The synthesis filter zero input response compensation technique computes a modified residual signal that compensates for the zero input response of the synthesis filters to the reconstruction noise of past blocks. This results in a direct relationship between the quantization noise and the reconstruction noise of the current block. The technique takes into account the reconstruction noise and modifies the residual such that the reconstruction noise ringing is essentially cancelled. Consequently, bit allocation and quantization functions are better optimized.
The invention will be more clearly understood from the following description in conjunction with the accompanying drawings, wherein:
FIG. 1 is a block diagram of a prior Adaptive Predictive Coding with Transform Domain Quantization (APCTQ) encoder, as described in U.S. Pat. No. 5,206,884 to the present inventor;
FIG. 2 is a block diagram of an encoder according to the present invention;
FIG. 3 is a graph showing an example of the fluctuation in the nonstationarity measure for an audio signal;
FIG. 4 is a flow diagram of an algorithm for bit allocation using an objective criterion; and
FIG. 5 is a flow chart illustrating an algorithm for bit allocation using a perceptual criterion.
FIG. 1 illustrates the APCTQ encoder disclosed in FIG. 3 of U.S. Pat.
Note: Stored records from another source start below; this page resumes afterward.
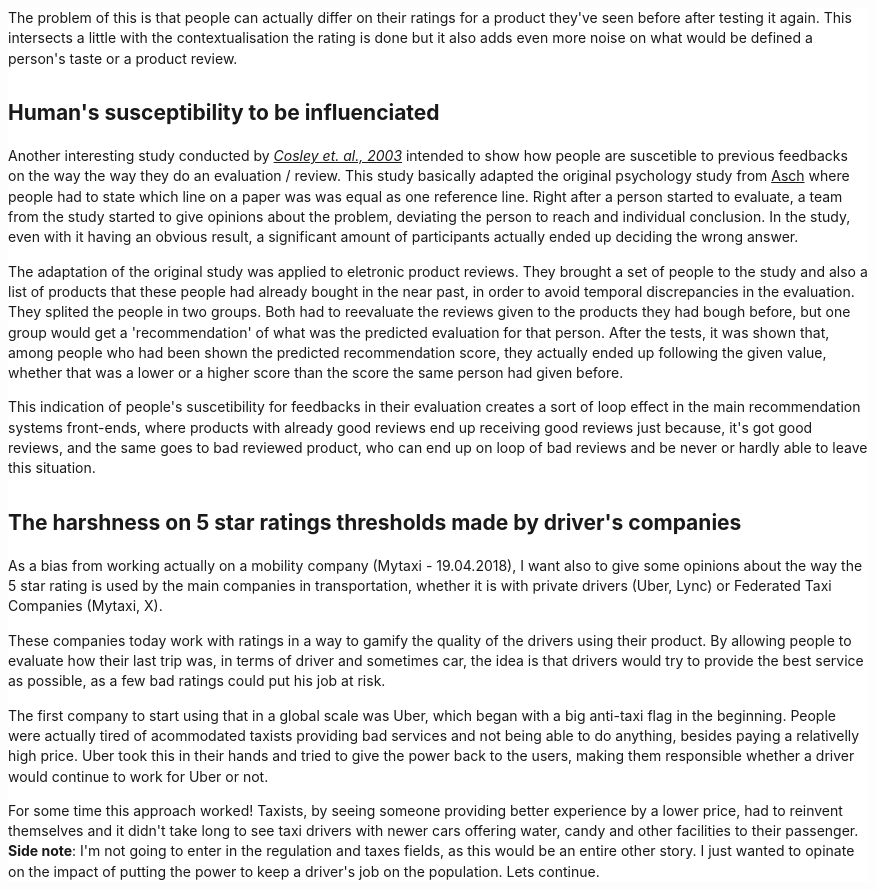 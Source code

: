 The problem of this is that people can actually differ on their ratings for a product they've seen before after testing it again. This intersects a little with the contextualisation the rating is done but it also adds even more noise on what would be defined a person's taste or a product review.

## Human's susceptibility to be influenciated

Another interesting study conducted by [*Cosley et. al., 2003*](https://pdfs.semanticscholar.org/d7d5/47012091d11ba0b0bf4a6630c5689789c22e.pdf) intended to show how people are suscetible to previous feedbacks on the way the way they do an evaluation / review. This study basically adapted the original psychology study from [Asch](https://en.wikipedia.org/wiki/Asch_conformity_experiments) where people had to state which line on a paper was was equal as one reference line. Right after a person started to evaluate, a team from the study started to give opinions about the problem, deviating the person to reach and individual conclusion. In the study, even with it having an obvious result, a significant amount of participants actually ended up deciding the wrong answer.

The adaptation of the original study was applied to eletronic product reviews. They brought a set of people to the study and also a list of products that these people had already bought in the near past, in order to avoid temporal discrepancies in the evaluation. They splited the people in two groups. Both had to reevaluate the reviews given to the products they had bough before, but one group would get a 'recommendation' of what was the predicted evaluation for that person. After the tests, it was shown that, among people who had been shown the predicted recommendation score, they actually ended up following the given value, whether that was a lower or a higher score than the score the same person had given before.

This indication of people's suscetibility for feedbacks in their evaluation creates a sort of loop effect in the main recommendation systems front-ends, where products with already good reviews end up receiving good reviews just because, it's got good reviews, and the same goes to bad reviewed product, who can end up on loop of bad reviews and be never or hardly able to leave this situation.

## The harshness on 5 star ratings thresholds made by driver's companies

As a bias from working actually on a mobility company (Mytaxi - 19.04.2018), I want also to give some opinions about the way the 5 star rating is used by the main companies in transportation, whether it is with private drivers (Uber, Lync) or Federated Taxi Companies (Mytaxi, X).

These companies today work with ratings in a way to gamify the quality of the drivers using their product. By allowing  people to evaluate how their last trip was, in terms of driver and sometimes car, the idea is that drivers would try to provide the best service as possible, as a few bad ratings could put his job at risk. 

The first company to start using that in a global scale was Uber, which began with a big anti-taxi flag in the beginning. People were actually tired of acommodated taxists providing bad services and not being able to do anything, besides paying a relativelly high price. Uber took this in their hands and tried to give the power back to the users, making them responsible whether a driver would continue to work for Uber or not.

For some time this approach worked! Taxists, by seeing someone providing better experience by a lower price, had to reinvent themselves and it didn't take long to see taxi drivers with newer cars offering water, candy and other facilities to their passenger. **Side note**: I'm not going to enter in the regulation and taxes fields, as this would be an entire other story. I just wanted to opinate on the impact of putting the power to keep a driver's job on the population. Lets continue.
No. 5,206,884. The input signal is supplied to a frame buffer 1, and from there to a short term prediction filtering circuit 4 which removes short term redundancies by subtracting at summing junction 6 a predicted value calculated by prediction circuit 5 from a predetermined number of previous samples in accordance with short term prediction parameters determined by short term prediction analysis circuit 2 and quantized by a short term prediction parameter quantization circuit 3. The prediction residual signal provided from the output of the circuit 4 is supplied to a frame buffer 7 and from there to a long term prediction filtering circuit 10 which removes long term redundancies by subtracting at summing junction 12 a predicted value calculated by prediction circuit 11 from a predetermined number of previous samples in accordance with long term prediction parameters determined by long term prediction analysis circuit 8 and quantized by a long term prediction parameter quantization circuit 9. The long and short term parameters are supplied to a multiplexer 20 for transmission, and are also supplied to an adaptive bit allocation algorithm 92 which allocates an appropriate number of bits for use by the quantization circuit 93 in quantizing frequency domain coefficients calculated by the calculation circuit 91 based on the residual signal r[i] output from the circuit 10.
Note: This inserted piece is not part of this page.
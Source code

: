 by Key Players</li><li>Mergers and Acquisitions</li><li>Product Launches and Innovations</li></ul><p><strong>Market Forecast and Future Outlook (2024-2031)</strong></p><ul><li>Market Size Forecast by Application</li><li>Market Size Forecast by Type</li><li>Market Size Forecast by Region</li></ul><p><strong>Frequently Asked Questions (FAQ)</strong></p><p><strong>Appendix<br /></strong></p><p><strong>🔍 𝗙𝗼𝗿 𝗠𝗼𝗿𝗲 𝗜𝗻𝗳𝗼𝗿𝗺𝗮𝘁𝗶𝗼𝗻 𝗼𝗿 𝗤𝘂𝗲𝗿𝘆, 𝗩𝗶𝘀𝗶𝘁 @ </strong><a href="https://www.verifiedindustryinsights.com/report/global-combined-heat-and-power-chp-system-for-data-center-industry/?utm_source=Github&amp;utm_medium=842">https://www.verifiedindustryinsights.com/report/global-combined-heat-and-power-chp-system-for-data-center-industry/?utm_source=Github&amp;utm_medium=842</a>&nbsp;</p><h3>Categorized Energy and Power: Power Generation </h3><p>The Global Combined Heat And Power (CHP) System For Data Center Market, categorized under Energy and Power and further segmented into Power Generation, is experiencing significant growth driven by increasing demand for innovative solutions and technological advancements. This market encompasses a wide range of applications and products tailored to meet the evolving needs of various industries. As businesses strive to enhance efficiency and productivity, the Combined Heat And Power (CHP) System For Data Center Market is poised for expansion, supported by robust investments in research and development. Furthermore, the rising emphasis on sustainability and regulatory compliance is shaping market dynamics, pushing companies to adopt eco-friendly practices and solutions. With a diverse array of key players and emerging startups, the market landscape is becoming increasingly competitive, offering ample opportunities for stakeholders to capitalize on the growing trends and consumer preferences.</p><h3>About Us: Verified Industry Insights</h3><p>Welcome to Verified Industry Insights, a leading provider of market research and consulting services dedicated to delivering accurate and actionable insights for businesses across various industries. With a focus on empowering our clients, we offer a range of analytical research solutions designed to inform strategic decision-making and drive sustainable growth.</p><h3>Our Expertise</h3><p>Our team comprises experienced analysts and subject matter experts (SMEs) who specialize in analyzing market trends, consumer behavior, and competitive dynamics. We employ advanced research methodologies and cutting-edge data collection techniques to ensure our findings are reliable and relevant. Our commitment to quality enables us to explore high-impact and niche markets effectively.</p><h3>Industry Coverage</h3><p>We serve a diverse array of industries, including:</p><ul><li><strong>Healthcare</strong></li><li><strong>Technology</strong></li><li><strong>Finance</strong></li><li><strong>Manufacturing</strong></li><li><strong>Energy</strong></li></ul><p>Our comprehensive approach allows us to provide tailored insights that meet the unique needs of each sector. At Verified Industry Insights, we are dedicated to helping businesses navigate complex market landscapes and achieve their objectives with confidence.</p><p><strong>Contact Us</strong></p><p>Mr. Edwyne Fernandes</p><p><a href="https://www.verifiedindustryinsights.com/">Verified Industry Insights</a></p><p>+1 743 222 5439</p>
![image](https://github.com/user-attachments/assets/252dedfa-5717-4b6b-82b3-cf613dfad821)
The present invention is particularly useful as an improvement to the encoder of FIG. 1, and will now be described in this context.
A block diagram of the encoder according to a preferred embodiment of the present invention is illustrated in FIG. 2. The frame buffer 1 if FIG. 1 has been replaced with an Adaptive Block Formation circuit 100 for block size adaptation in a manner described below. The circuits 211 of FIG. I are replaced in FIG. 2 with a single block 102 labeled "Short Term and Long Term Prediction Analysis and Filtering", the coefficient calculator 91 and quantization circuit 93 of FIG. 1 may in the preferred embodiment of this invention comprise a Discrete Cosine Transform circuit 91 and Transform Domain Quantization circuit 93, respectively, and the Adaptive Bit Allocation circuit 92 of FIG. 1 is replaced in FIG. 2 with an objective bit allocation circuit 104, a perceptual bit allocation circuit 106 and a critical band analysis circuit 108. Additional circuits are a Power Gain Reduction o circuit 110, a Ringing Compensation Computation circuit 112 and a summing junction 114, all of which will be described later herein.
Block Size Adaptation
The preferred embodiment of the present invention utilizes a block size adaptation technique to match the block size to the duration of quasistationarity of the audio signal. This technique is performed in the Adaptive Block Formation circuit 100 and depends upon the computation of a measure of nonstationarity of small fixedsize segments (called subblocks) of the audio signal relative to previous segments. Strings of successive subblocks with nonstationarity measures below a predetermined threshold value are concatenated to form the block that is processed by the APCTQ compression algorithm under the assumption of quasistationarity. In principle, it is desirable to minimize the size of the subblock as well as allow unlimited number of subblocks to be concatenated into a block. However, the subblock size N_{sub} as well as the maximum number of subblocks in a block determine the delay introduced by the codec and the storage requirements of the codec. Moreover, for each block, the number of subblocks in the block has to be exactly transmitted to the decoder. As the maximum number of subblocks/block grows, the number of bits required for transmission of this information grows logarithmically. These considerations dictate a subblock size and the maximum number of subblocks/block in a practical application. In one typical case, the subblock size was selected to be 256 samples (at a sampling rate of 10240 samples/sec.) and a maximum of four subblocks were allowed per block. This allowed block sizes (in samples) of 256, 512, 768 and 1024. For each block, two bits are used to transmit the block size to the decoder.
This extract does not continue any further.